Automating ACMEv2 Certificate Management on BIG-IP
While we often associate and confuse Let's Encrypt with ACMEv2, the former is ultimately a consumer of the latter. The "Automated Certificate Management Environment" (ACME) protocol describes a system for automating the renewal of PKI certificates. The ACME protocol can be used with public services like Let's Encrypt, but also with internal certificate management services. In this article we explore the more generic support of ACME (version 2) on the F5 BIG-IP.

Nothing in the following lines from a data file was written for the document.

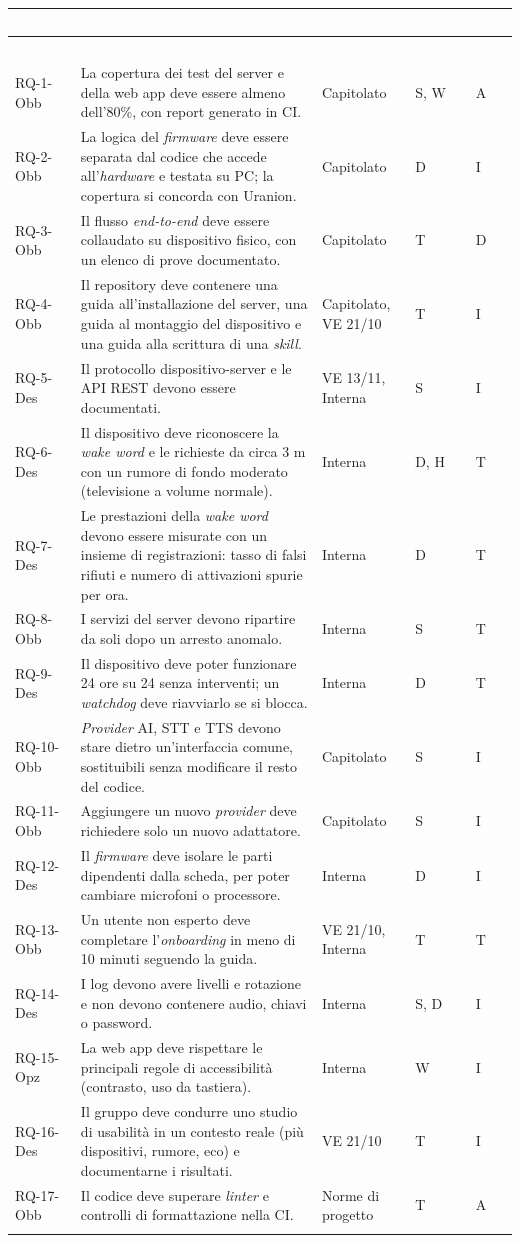 \documentclass[12pt,a4paper]{article}
\newcommand{\thc}[1]{\textcolor{white}{\textbf{#1}}}
\newcommand{\rl}{\\ \arrayrulecolor{bfline}\hline}
\begin{document}
\begin{longtable}{>{\raggedright\arraybackslash}p{}>{\raggedright\arraybackslash}p{}>{\raggedright\arraybackslash}p{}>{\raggedright\arraybackslash}p{}>{\centering\arraybackslash}p{}}
\rowcolor{bfblue}\thc{Codice} & \thc{Descrizione} & \thc{Fonti} & \thc{Comp.} & \thc{Ver.} \\
\endfirsthead
\rowcolor{bfblue}\thc{Codice} & \thc{Descrizione} & \thc{Fonti} & \thc{Comp.} & \thc{Ver.} \\
\endhead
RQ-1-Obb & La copertura dei test del server e della web app deve essere almeno dell'80\%, con report generato in CI. & Capitolato & S, W & A \rl
RQ-2-Obb & La logica del \emph{firmware} deve essere separata dal codice che accede all'\emph{hardware} e testata su PC; la copertura si concorda con Uranion. & Capitolato & D & I \rl
RQ-3-Obb & Il flusso \emph{end-to-end} deve essere collaudato su dispositivo fisico, con un elenco di prove documentato. & Capitolato & T & D \rl
RQ-4-Obb & Il repository deve contenere una guida all'installazione del server, una guida al montaggio del dispositivo e una guida alla scrittura di una \emph{skill}. & Capitolato, VE 21/10 & T & I \rl
RQ-5-Des & Il protocollo dispositivo-server e le API REST devono essere documentati. & VE 13/11, Interna & S & I \rl
RQ-6-Des & Il dispositivo deve riconoscere la \emph{wake word} e le richieste da circa 3 m con un rumore di fondo moderato (televisione a volume normale). & Interna & D, H & T \rl
RQ-7-Des & Le prestazioni della \emph{wake word} devono essere misurate con un insieme di registrazioni: tasso di falsi rifiuti e numero di attivazioni spurie per ora. & Interna & D & T \rl
RQ-8-Obb & I servizi del server devono ripartire da soli dopo un arresto anomalo. & Interna & S & T \rl
RQ-9-Des & Il dispositivo deve poter funzionare 24 ore su 24 senza interventi; un \emph{watchdog} deve riavviarlo se si blocca. & Interna & D & T \rl
RQ-10-Obb & \emph{Provider} AI, STT e TTS devono stare dietro un'interfaccia comune, sostituibili senza modificare il resto del codice. & Capitolato & S & I \rl
RQ-11-Obb & Aggiungere un nuovo \emph{provider} deve richiedere solo un nuovo adattatore. & Capitolato & S & I \rl
RQ-12-Des & Il \emph{firmware} deve isolare le parti dipendenti dalla scheda, per poter cambiare microfoni o processore. & Interna & D & I \rl
RQ-13-Obb & Un utente non esperto deve completare l'\emph{onboarding} in meno di 10 minuti seguendo la guida. & VE 21/10, Interna & T & T \rl
RQ-14-Des & I log devono avere livelli e rotazione e non devono contenere audio, chiavi o password. & Interna & S, D & I \rl
RQ-15-Opz & La web app deve rispettare le principali regole di accessibilità (contrasto, uso da tastiera). & Interna & W & I \rl
RQ-16-Des & Il gruppo deve condurre uno studio di usabilità in un contesto reale (più dispositivi, rumore, eco) e documentarne i risultati. & VE 21/10 & T & I \rl
RQ-17-Obb & Il codice deve superare \emph{linter} e controlli di formattazione nella CI. & Norme di progetto & T & A \rl
\end{longtable}
\end{document}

Excellent, but I wonder if this script could work with any CA. A few years ago, I configured a script that works with Let's Encrypt, and the entire script is on the BigIP. However, it doesn't work with other CAs, and some clients want to use ACME with other CAs, like DigiCert or Sectigo
- Kevin_StewartJul 30, 2024Employee
This script is intended to work with the http-01 specification of RFC 8555, which Let's Encrypt adheres to. Other public ACMEv2 providers include ZeroSSL, BuyPass, SSL.com, Sectigo, and Google ACMEv2. The script was also tested extensively with "local" ACMEv2 servers (Pebble and SmallStep Step-CA).
It's important to point out here that CAs have to support ACMEv2 for this to work, which is the list I've included above. To my knowledge, DigiCert, Symantec, Comodo, GoDaddy, GlobalSign (and I'm sure others) have yet to implement the ACMEv2 protocol. For those, you'd want to use the built-in Certificate Order Management feature in BIG-IP.